If you own a car from the last 10 years, you've probably noticed a glow-in-the-dark trunk release on the inside of the trunk. That's to help anyone who happens to find themselves inside the trunk escape from it. It's been a federal requirement for all cars in the U.S. since Sept. 1, 2001, following a 1998 summer where 11 children died from inadvertent trunk entrapment. Since its implementation, no children have died in the trunk of a car that has the release.

Consumer Reports noted the release inside their 2013 Lexus ES and GS sedans could snap off, however. One editor's 4-year-old son wanted to test (under supervision) the emergency release, which snapped off. The publication found that in the ES 350, ES 300h and GS 350 sedans, the release lever could break if you pulled it toward the driver's side of the car. Lexus parent, Toyota, told Consumer Reports that the Lexus IS has a similar release design. Consumer Reports spot-tested other test cars in its fleet and found no such issues.

Toyota has launched an “active investigation" into the interior trunk release, spokesman John Hanson told Bloomberg News.
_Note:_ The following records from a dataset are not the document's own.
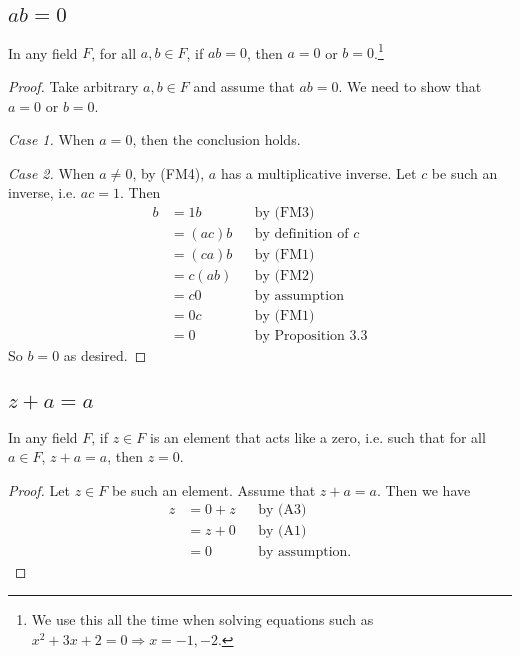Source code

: \documentclass[11pt]{article}
\begin{document}
    \subsection{$ab=0$}

    In any field $F$, for all \(a,b \in F\), if \(ab = 0\), then \(a = 0\) or \(b = 0\).\footnote{We use this all the time when solving equations such as \(x^2 + 3x + 2 = 0 \Rightarrow x = -1, -2.\)}

    \begin{proof}
        Take arbitrary \(a,b \in F\) and assume that \(ab = 0\). We need to show that \(a = 0\) or \(b = 0\).

        \vspace{1em}

        \emph{Case 1.} When $a = 0$, then the conclusion holds.

        \emph{Case 2.} When \(a \neq 0\), by (FM4), $a$ has a multiplicative inverse. Let $c$ be such an inverse, i.e. $ac = 1$. Then
        \begin{align*}
            b &= 1b     && \text{by (FM3)} \\
              &= (ac)b  && \text{by definition of $c$} \\
              &= (ca)b  && \text{by (FM1)} \\
              &= c(ab)  && \text{by (FM2)} \\
              &= c0     && \text{by assumption} \\
              &= 0c     && \text{by (FM1)} \\
              &= 0      && \text{by Proposition 3.3} 
        \end{align*}
        So \(b = 0\) as desired.
    \end{proof}

    \subsection{$z + a = a$}

    In any field $F$, if $z \in F$ is an element that acts like a zero, i.e. such that for all \(a \in F\), \(z + a = a\), then \(z = 0.\)
    \begin{proof}
        Let \(z \in F\) be such an element. Assume that \(z + a = a.\) Then we have 
        \begin{align*}
            z &= 0 + z      && \text{by (A3)} \\
              &= z + 0      && \text{by (A1)} \\
              &= 0          && \text{by assumption.}
        \end{align*}
    \end{proof}
\end{document}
The National Highway Traffic Safety Administration, meanwhile, told Consumer Reports it's "aware of the issue and is evaluating available information to determine if additional action is warranted."

Reinforcing the handle or redesigning the plastic housing – which places pressure on the handle, if tugged toward one side, to snap it in two – should be an easy fix, but it comes at a bad time for an automaker that just issued one of the largest recalls in history.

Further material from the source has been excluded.